この森の奥に<世にも珍しい花>が咲いているという……

<またしても、アンナが、グッ! と強く拳を握る。>

このアンナ、そうと聞いては黙っていられませんことよ!

……ま~たフォレストクイーンが待ってるってオチじゃないの~?

ふふーん。今回は絶対違いますわ! ちゃーんと調べましたもの。アンナ成長♪

前回は何も調べてなかったのね……

近隣の方のお話によると、なんと!

この森の奥の<珍しい花>は、優美にして艶麗、風雅にして温和……

……? <温和>? 花が?

見た目が愛くるしいだけでなく、優雅に紅茶を滝れてくれるというすばらしいお花らしいんですの!
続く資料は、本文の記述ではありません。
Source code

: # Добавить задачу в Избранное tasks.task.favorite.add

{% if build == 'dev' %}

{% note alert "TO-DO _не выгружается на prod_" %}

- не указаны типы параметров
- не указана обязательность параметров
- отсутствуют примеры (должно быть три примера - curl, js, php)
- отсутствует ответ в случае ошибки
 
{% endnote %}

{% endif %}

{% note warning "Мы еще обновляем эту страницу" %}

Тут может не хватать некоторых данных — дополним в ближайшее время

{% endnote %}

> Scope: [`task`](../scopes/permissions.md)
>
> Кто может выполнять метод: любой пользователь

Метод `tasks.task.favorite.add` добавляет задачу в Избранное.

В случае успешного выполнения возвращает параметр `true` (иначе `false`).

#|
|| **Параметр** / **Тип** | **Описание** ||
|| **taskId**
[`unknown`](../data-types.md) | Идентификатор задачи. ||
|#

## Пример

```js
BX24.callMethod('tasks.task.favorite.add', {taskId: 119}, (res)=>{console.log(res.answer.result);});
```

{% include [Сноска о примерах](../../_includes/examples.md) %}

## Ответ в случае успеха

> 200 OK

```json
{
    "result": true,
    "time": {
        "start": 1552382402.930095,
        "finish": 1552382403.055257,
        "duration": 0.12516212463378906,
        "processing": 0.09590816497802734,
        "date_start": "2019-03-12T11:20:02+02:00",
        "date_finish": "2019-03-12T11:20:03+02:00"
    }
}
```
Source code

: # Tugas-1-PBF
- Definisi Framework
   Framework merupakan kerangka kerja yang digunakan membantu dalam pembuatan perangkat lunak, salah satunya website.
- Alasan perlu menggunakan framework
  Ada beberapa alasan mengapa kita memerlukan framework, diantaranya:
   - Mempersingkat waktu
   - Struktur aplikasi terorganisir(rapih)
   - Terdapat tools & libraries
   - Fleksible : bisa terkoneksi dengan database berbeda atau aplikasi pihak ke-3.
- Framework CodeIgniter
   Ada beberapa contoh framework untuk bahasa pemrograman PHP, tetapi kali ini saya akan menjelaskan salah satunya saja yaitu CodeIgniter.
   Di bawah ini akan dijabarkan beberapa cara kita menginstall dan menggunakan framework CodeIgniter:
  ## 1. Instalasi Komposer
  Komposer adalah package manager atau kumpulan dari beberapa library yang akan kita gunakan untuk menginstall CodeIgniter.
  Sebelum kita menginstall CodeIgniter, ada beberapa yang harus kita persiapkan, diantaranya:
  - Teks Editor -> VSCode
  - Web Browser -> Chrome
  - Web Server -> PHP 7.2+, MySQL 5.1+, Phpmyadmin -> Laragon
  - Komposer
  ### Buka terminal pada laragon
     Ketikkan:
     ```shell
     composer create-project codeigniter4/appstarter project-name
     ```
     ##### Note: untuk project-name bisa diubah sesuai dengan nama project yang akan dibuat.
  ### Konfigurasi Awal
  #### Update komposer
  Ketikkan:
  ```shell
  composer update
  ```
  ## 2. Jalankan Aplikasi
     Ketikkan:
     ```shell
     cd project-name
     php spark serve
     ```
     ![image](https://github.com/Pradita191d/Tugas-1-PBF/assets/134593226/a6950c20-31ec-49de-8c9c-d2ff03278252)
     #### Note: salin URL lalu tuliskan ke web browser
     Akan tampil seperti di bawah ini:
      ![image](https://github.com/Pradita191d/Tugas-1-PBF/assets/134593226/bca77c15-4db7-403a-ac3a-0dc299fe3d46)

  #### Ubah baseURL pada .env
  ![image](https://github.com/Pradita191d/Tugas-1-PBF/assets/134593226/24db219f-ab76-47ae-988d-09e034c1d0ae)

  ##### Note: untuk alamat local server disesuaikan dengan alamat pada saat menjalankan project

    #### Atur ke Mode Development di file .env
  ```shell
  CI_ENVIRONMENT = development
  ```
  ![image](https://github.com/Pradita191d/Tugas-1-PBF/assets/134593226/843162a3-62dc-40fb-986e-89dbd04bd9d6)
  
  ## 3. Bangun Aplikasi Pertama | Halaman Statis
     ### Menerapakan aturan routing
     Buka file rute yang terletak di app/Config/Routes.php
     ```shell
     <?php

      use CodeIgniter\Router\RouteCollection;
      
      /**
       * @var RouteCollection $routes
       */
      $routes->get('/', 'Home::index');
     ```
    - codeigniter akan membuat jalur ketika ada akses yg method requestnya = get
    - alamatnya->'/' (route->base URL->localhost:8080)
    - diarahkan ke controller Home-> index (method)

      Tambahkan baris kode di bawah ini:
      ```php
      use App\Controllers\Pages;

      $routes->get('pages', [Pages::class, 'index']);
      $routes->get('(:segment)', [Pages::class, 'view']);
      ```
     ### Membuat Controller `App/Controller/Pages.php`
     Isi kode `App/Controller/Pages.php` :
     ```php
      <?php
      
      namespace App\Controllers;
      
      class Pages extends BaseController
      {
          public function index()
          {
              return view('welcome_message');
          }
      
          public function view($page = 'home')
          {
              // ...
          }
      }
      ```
いやソレ絶対、花じゃないよね!? だまされてるよね!?

まさしく、わたくしのためのお花!

主人公もそう思いますわよね!?

お花が紅茶を滝れてくれる……? 手があるってことかしら……?

それ、フォレストクイーンだよね。

チガイマスワッ! きっと、こう……紅茶のポットに翼が生えて……!

あんたの脳内、どんだけメルヘンなの!?

さあ、みなさん! 今日は森林浴でティータイムですわよー!

森林浴で魔物と戦うのって、本末転倒じゃない……?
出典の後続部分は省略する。